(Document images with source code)
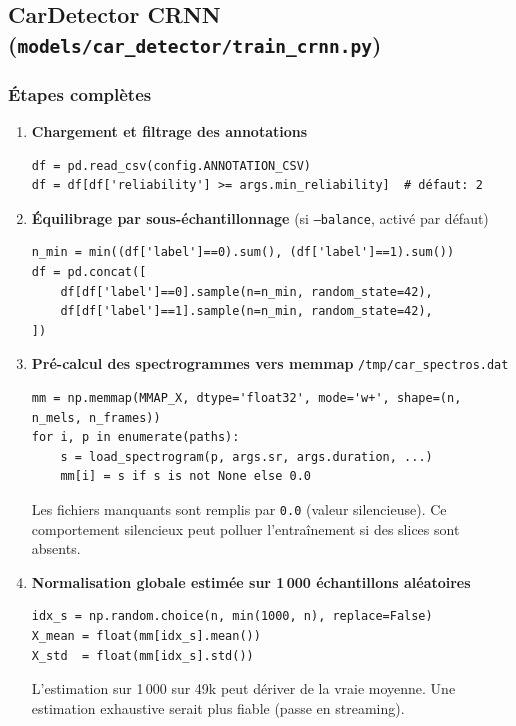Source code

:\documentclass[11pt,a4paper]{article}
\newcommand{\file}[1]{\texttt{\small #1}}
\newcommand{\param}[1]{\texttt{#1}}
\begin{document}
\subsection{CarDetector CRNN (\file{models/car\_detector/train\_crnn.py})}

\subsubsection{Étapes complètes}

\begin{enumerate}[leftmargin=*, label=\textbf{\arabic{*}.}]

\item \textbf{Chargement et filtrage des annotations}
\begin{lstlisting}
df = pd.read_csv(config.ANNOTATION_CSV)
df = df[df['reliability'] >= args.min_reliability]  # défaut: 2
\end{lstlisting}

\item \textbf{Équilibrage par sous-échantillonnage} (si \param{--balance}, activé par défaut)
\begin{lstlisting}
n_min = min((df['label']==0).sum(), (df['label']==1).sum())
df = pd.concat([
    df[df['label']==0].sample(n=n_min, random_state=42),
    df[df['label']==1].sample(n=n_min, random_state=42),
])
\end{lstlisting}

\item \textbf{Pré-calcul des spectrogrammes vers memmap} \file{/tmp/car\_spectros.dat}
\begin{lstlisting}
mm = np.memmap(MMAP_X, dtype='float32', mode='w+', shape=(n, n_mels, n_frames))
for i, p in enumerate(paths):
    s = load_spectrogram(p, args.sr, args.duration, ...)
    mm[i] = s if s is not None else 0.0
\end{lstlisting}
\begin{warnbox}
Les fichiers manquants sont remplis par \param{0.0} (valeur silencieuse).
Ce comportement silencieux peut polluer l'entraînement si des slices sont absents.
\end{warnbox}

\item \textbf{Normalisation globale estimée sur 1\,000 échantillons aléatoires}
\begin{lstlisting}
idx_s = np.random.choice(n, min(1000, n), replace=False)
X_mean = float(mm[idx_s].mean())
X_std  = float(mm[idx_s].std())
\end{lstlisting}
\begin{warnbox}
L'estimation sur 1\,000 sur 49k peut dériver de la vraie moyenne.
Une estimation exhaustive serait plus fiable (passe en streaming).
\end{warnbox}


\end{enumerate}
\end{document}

--

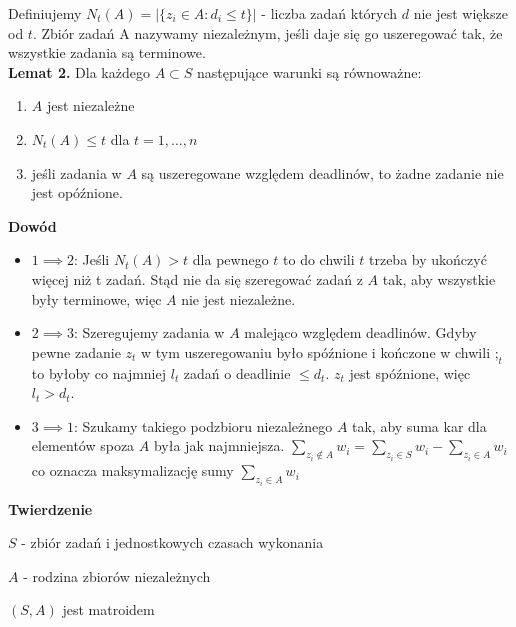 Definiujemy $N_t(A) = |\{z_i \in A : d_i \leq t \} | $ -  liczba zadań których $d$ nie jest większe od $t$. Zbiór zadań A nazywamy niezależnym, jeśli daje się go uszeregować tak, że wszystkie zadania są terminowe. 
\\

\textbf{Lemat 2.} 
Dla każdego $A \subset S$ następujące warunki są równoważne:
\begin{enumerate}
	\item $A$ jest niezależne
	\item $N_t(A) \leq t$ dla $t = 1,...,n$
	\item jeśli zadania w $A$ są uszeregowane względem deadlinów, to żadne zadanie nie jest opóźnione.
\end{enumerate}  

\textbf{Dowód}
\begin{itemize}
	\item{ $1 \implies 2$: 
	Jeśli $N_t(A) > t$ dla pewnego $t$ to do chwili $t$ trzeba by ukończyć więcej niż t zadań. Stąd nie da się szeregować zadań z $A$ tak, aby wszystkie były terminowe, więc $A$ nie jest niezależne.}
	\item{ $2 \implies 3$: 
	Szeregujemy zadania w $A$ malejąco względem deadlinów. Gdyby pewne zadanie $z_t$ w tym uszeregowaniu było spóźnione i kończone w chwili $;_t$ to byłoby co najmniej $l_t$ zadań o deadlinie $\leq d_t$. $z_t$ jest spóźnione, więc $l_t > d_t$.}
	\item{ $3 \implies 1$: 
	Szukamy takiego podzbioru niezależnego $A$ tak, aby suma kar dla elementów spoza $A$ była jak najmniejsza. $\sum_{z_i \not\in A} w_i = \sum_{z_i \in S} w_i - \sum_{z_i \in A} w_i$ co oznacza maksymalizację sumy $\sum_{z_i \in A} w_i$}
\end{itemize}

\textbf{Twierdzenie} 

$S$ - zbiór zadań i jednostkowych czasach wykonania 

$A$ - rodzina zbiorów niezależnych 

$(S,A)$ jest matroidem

--

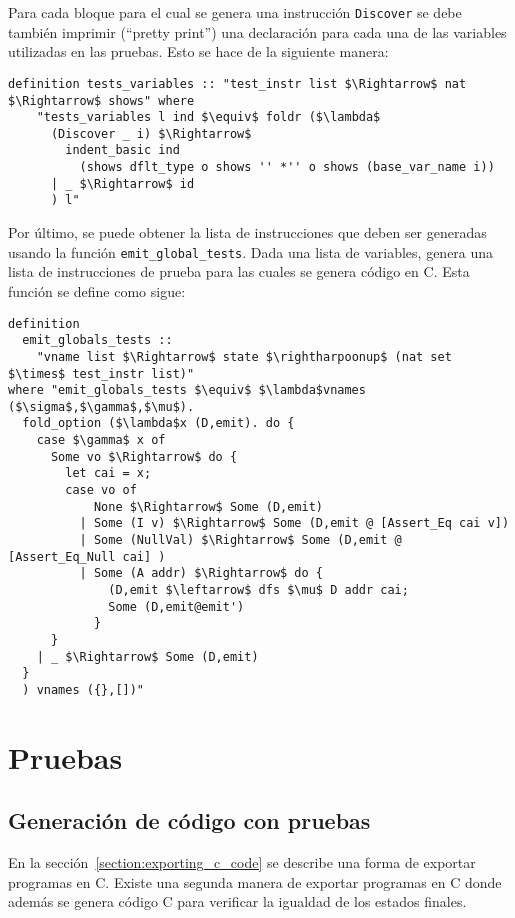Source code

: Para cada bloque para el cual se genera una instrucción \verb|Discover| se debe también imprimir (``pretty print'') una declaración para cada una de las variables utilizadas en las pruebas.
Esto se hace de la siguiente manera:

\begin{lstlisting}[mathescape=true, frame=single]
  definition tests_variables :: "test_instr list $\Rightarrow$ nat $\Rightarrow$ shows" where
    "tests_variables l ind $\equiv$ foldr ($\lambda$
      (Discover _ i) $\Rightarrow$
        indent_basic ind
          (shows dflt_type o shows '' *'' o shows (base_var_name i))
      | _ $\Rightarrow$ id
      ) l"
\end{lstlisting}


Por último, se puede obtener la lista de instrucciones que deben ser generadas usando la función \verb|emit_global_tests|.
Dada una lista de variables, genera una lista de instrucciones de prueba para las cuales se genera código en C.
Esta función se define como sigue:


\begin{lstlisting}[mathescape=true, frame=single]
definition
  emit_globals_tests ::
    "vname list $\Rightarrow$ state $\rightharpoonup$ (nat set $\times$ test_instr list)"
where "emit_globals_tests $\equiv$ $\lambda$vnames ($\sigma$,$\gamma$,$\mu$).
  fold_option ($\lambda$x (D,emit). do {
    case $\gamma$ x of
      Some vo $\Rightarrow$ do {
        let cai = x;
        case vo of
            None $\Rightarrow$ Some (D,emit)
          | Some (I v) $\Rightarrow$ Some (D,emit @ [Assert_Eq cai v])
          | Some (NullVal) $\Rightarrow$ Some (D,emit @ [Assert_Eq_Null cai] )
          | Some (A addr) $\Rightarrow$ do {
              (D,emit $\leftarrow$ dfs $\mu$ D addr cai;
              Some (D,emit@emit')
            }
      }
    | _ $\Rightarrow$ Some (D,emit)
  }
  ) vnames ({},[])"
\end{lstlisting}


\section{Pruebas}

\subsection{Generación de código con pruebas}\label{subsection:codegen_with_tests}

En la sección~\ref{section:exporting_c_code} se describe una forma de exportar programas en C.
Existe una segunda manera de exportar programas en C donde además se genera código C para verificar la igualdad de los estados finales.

§ **Your instructions**: Lines to set down from above: the line with "Some (D,emit@emit')", the line with "Existe una segunda", and every line between, each exactly as written.

§ **Solution to this problem**:
              Some (D,emit@emit')
            }
      }
    | _ $\Rightarrow$ Some (D,emit)
  }
  ) vnames ({},[])"
\end{lstlisting}


\section{Pruebas}

\subsection{Generación de código con pruebas}\label{subsection:codegen_with_tests}

En la sección~\ref{section:exporting_c_code} se describe una forma de exportar programas en C.
Existe una segunda manera de exportar programas en C donde además se genera código C para verificar la igualdad de los estados finales.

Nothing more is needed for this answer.